## WHAT THE TASK REQUIRES
Please report every line in the entries that contains the string "productos".

[Source texts of formatted documents]
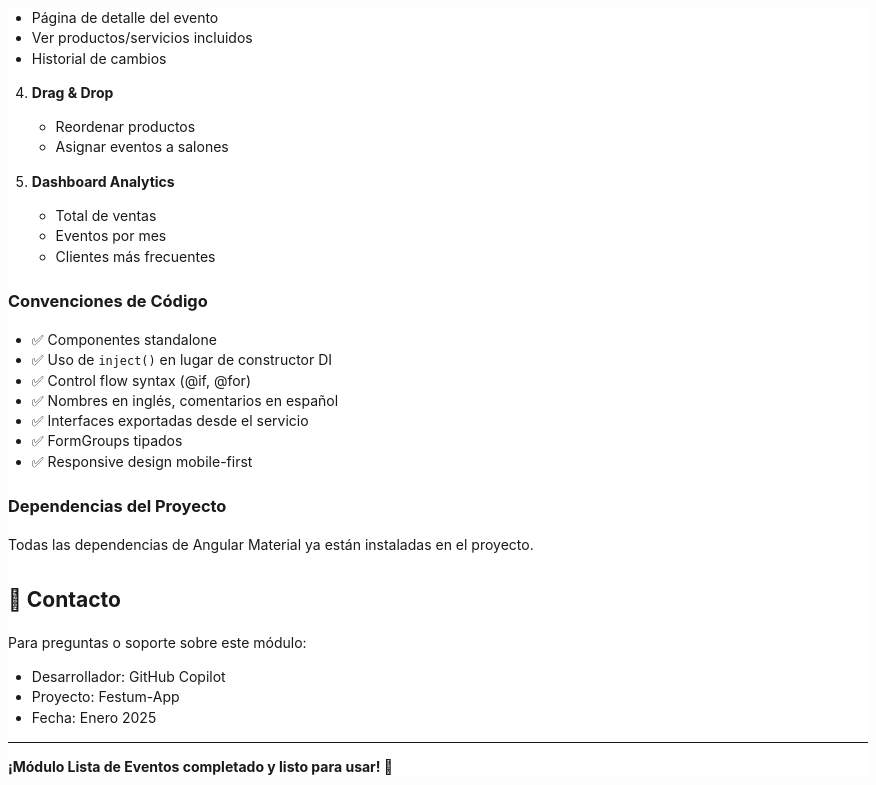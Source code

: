    - Página de detalle del evento
   - Ver productos/servicios incluidos
   - Historial de cambios

4. **Drag & Drop**

   - Reordenar productos
   - Asignar eventos a salones

5. **Dashboard Analytics**
   - Total de ventas
   - Eventos por mes
   - Clientes más frecuentes

### Convenciones de Código

- ✅ Componentes standalone
- ✅ Uso de `inject()` en lugar de constructor DI
- ✅ Control flow syntax (@if, @for)
- ✅ Nombres en inglés, comentarios en español
- ✅ Interfaces exportadas desde el servicio
- ✅ FormGroups tipados
- ✅ Responsive design mobile-first

### Dependencias del Proyecto

Todas las dependencias de Angular Material ya están instaladas en el proyecto.

## 👥 Contacto

Para preguntas o soporte sobre este módulo:

- Desarrollador: GitHub Copilot
- Proyecto: Festum-App
- Fecha: Enero 2025

---

**¡Módulo Lista de Eventos completado y listo para usar! 🎉**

## RESPONSE
   - Ver productos/servicios incluidos
   - Reordenar productos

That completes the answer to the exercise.